Task - Every line of the following records that includes "docstrings" should be copied.

Saved data entries
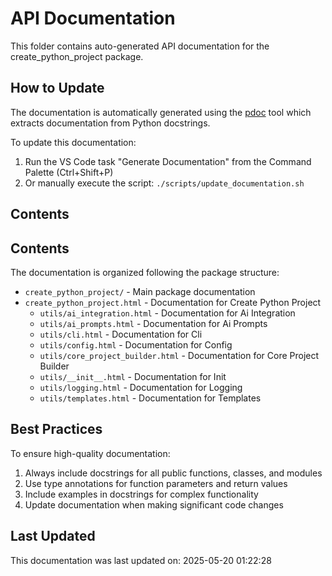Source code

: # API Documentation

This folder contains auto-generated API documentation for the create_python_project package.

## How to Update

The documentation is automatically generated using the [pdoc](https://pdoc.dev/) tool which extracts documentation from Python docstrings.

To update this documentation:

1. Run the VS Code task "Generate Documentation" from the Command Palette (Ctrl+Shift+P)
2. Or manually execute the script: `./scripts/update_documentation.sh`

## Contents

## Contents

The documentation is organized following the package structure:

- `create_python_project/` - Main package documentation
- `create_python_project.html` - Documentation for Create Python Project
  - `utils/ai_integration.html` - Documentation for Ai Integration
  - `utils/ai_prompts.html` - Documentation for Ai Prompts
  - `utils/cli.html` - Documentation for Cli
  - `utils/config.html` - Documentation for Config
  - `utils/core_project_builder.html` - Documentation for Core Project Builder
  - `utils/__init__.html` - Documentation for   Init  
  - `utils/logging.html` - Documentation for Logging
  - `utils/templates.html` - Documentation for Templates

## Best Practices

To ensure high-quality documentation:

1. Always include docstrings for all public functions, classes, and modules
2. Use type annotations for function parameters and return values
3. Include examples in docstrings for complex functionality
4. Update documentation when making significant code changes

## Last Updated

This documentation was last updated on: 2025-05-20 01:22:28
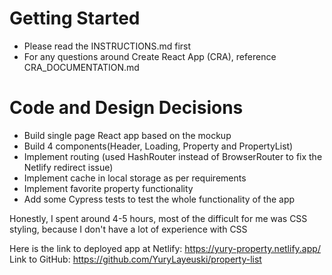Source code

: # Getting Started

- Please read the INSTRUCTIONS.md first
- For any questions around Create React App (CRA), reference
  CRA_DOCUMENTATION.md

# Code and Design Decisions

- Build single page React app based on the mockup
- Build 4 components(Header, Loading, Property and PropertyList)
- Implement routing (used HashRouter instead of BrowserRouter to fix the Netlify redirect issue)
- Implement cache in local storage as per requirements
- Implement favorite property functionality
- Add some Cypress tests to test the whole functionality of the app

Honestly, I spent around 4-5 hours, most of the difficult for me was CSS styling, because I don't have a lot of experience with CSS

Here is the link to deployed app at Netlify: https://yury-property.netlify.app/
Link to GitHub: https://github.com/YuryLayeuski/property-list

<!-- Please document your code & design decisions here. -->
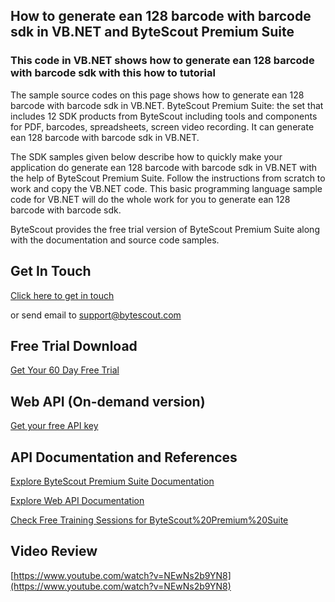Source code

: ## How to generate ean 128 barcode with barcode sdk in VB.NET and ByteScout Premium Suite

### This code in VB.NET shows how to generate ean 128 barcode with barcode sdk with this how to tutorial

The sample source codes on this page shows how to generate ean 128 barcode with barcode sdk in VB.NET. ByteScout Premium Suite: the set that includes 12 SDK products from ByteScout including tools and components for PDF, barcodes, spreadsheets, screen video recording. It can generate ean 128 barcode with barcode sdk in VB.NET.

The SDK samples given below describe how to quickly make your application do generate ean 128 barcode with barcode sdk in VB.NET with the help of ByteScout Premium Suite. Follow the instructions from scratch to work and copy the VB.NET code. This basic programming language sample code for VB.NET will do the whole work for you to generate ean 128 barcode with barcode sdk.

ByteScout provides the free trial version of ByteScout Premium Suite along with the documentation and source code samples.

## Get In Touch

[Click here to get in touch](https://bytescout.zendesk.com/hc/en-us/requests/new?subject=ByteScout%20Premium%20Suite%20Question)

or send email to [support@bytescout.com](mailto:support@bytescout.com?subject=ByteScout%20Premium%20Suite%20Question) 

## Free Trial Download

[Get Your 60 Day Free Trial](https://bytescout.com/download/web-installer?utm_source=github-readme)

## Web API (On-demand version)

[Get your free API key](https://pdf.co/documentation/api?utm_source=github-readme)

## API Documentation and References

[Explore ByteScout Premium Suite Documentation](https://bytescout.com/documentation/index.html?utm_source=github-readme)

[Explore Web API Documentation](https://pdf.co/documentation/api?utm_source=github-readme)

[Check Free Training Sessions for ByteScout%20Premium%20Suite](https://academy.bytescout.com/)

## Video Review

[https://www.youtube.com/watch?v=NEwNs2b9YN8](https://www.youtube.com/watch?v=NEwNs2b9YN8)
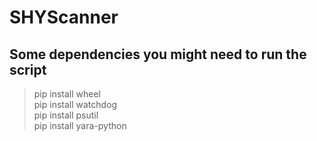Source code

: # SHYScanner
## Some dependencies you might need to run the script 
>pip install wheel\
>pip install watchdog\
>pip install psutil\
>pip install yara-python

---

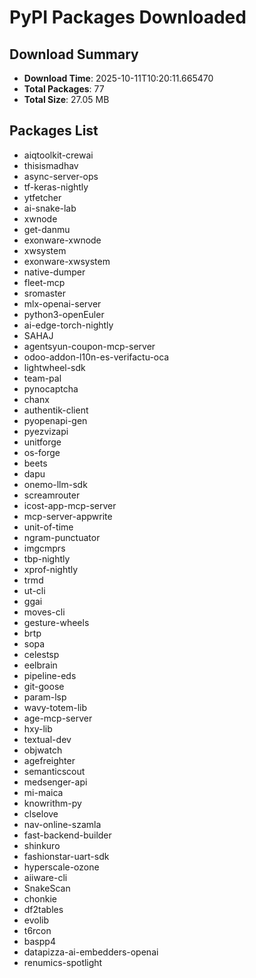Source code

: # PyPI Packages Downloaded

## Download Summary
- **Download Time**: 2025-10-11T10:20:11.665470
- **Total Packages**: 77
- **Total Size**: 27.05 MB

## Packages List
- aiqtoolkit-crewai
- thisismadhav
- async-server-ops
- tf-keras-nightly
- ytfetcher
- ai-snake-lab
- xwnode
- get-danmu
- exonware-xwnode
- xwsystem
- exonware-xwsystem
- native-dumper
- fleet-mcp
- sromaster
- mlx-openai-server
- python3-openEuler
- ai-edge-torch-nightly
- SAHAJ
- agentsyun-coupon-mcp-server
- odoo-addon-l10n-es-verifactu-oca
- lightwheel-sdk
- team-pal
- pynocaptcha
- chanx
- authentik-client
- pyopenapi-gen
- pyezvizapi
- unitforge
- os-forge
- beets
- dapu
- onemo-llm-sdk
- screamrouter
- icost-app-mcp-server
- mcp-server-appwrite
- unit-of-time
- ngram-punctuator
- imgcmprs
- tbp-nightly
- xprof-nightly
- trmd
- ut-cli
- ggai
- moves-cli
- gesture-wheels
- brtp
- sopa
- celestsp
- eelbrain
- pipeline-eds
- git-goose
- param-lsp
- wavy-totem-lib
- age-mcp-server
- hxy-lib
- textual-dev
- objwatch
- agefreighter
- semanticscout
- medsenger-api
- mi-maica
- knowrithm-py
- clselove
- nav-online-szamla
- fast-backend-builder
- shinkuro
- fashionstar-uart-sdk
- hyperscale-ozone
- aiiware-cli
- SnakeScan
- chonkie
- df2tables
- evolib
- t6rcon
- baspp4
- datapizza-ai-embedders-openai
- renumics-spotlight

---

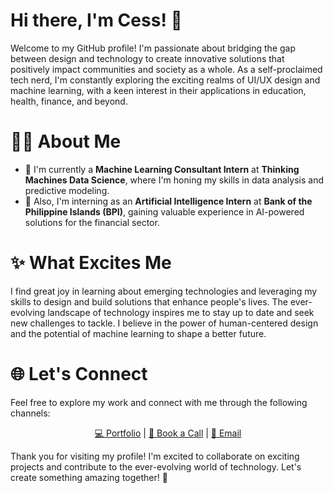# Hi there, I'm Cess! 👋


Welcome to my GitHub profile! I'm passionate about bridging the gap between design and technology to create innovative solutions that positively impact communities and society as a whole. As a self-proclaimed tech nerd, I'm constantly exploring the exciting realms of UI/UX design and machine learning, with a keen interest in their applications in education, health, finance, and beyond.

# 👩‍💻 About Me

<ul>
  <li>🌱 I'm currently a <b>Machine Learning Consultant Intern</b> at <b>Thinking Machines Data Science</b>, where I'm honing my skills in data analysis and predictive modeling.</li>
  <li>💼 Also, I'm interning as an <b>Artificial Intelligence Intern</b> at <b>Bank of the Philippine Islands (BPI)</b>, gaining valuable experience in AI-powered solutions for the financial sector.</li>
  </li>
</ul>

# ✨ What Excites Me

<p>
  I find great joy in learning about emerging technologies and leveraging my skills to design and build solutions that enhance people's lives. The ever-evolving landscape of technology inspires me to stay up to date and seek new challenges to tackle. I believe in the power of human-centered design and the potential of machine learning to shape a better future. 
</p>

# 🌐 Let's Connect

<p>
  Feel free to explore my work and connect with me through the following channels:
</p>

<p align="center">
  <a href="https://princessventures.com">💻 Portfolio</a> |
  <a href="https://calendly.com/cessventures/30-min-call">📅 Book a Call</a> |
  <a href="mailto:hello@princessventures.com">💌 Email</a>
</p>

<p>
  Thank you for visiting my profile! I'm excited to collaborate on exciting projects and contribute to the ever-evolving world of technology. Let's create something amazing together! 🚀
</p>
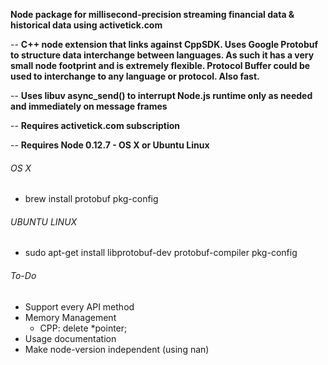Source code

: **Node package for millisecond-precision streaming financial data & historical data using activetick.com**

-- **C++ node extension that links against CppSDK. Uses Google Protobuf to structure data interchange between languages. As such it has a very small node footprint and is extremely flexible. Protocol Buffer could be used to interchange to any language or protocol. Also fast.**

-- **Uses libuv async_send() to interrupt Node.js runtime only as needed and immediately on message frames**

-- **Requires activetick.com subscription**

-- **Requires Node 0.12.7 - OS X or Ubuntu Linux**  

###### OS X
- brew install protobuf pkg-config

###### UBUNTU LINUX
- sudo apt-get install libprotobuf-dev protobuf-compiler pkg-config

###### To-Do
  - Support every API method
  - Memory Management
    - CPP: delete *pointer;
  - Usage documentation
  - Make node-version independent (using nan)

Result for this exercise -
The documentation is automatically generated using the [pdoc](https://pdoc.dev/) tool which extracts documentation from Python docstrings.
1. Always include docstrings for all public functions, classes, and modules
3. Include examples in docstrings for complex functionality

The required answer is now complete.